「この社会情勢が続く限り、どこかでまた起こる」2カ月間の“お祭りデモ”とはなんだったのか?
#原発 #デモ
今夏、霞が関の官邸前周辺では異様な事態が起こっていた。毎週金曜日の18時から20時の2時間、脱原発を求める人々が続々と集まり、「再稼働反対!」「子どもを守れ!」というシュプレヒコールと共に、ジャンベやドラムの音が鳴り響く。いかにもな雰囲気の活動家や主婦、子ども連れの母親、スーツを着たサラリーマン、フリーター風の若者……。お手製のプラカードや旗を掲げ、それぞれのスタイルで官邸に向かって抗議する。それは、ひと昔前の過激なデモとは180度異なる、自由でにぎやかで、それでいて“もしかしたら何か変わるかもしれない”という、妙な期待感を感じさせる光景だった。
このデモを主催しているのは、首都圏反原発連合というグループだ。今年3月末のスタート時の参加人数は、わずか300人程度。その後、回を重ねるごとに1000、3000、5000、1万と増え、大飯原発再稼働を間近に控えた6月25日には10万とも20万ともいわれる人々が集まり、その後、約2カ月にわたってお祭り騒ぎとなった。
いったいこの“お祭り”デモとはなんだったのか? 慶應義塾大学教授で、著書『社会を変えるには』(講談社現代新書)で日本の社会運動の歴史や3.11以降の日本の社会情勢について記している小熊英二氏に話を聞いた。
――小熊さんは震災以降、さまざまな脱原発デモに参加されていますが、官邸前デモを主催している首都圏反原発連合(反原連)とは、どのような関係なのでしょうか?
小熊英二氏(以下、小熊) 官邸前デモには今年の6月から通っています。反原連はそれまで別々にやっていた13のグループが集まってできていますが、官邸前に参加する前から彼らの半分くらいの人は、昨年来の別のデモで一緒に歩いたことがあったので、お互いに顔は知っていました。とはいえ、私が大学教授だと知らない人も多かったと思います。「デモでよく見る人だから」ということで信用されたんでしょう。
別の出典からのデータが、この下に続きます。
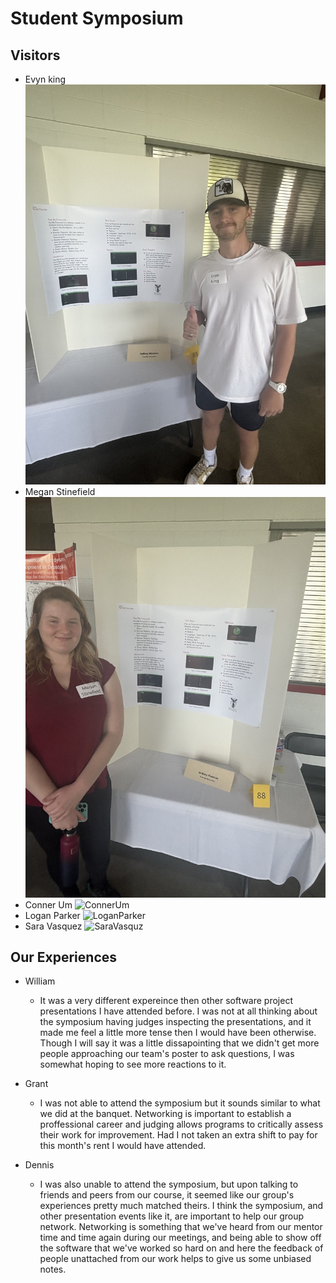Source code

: # Student Symposium


## Visitors
- Evyn king
![EvynKing](EvynKing.jpg)
- Megan Stinefield
![MeganStinefield](MeganStinefield.jpg)
- Conner Um
![ConnerUm](ConnerUm.jpg)
- Logan Parker
![LoganParker](LoganParker.jpg) 
- Sara Vasquez
![SaraVasquz](SaraVasquez.jpg)


## Our Experiences

- William
  - It was a very different expereince then other software project presentations I have attended before. I was not at all thinking about the symposium having judges inspecting the presentations, and it made me feel a little more tense then I would have been otherwise. Though I will say it was a little dissapointing that we didn't get more people approaching our team's poster to ask questions, I was somewhat hoping to see more reactions to it.

- Grant
  - I was not able to attend the symposium but it sounds similar to what we did at the banquet. Networking is important to establish a proffessional career and judging allows programs to critically assess their work for improvement. Had I not taken an extra shift to pay for this month's rent I would have attended.

- Dennis
  - I was also unable to attend the symposium, but upon talking to friends and peers from our course, it seemed like our group's experiences pretty much matched theirs. I think the symposium, and other presentation events like it, are important to help our group network. Networking is something that we've heard from our mentor time and time again during our meetings, and being able to show off the software that we've worked so hard on and here the feedback of people unattached from our work helps to give us some unbiased notes.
――8月22日に行われた反原連と野田首相との面会の際には、仲介人としてご出席されました。どういった経緯で面会が実現したのでしょうか?
小熊 反原連は以前から首相に要請文を渡そうとしていましたが、うまくいかなかった。どうにか展望が開けないかという相談を、スタッフの一人から7月下旬に受けたんです。それで、私は今年5月に菅直人さんに戦後史のレクチャーをして面識があったので、こんなに民衆から声が出ているのだから、政治がなんらかの形で応えたほうがいいと連絡を取った。菅さんは最初「私が会いましょうか?」と言いましたが、それでは陳情みたいになってしまう。そこでまず7月末に、菅さんなど脱原発志向の超党派議員と、反原連の対話集会を公開で行ったんです。そこで反原連側が「首相に会わせてほしい」と強く訴えて、菅さんは「わかりました」と応えた。それから3日して電話があって、「首相が会ってもいいと言っている」ということになったんです。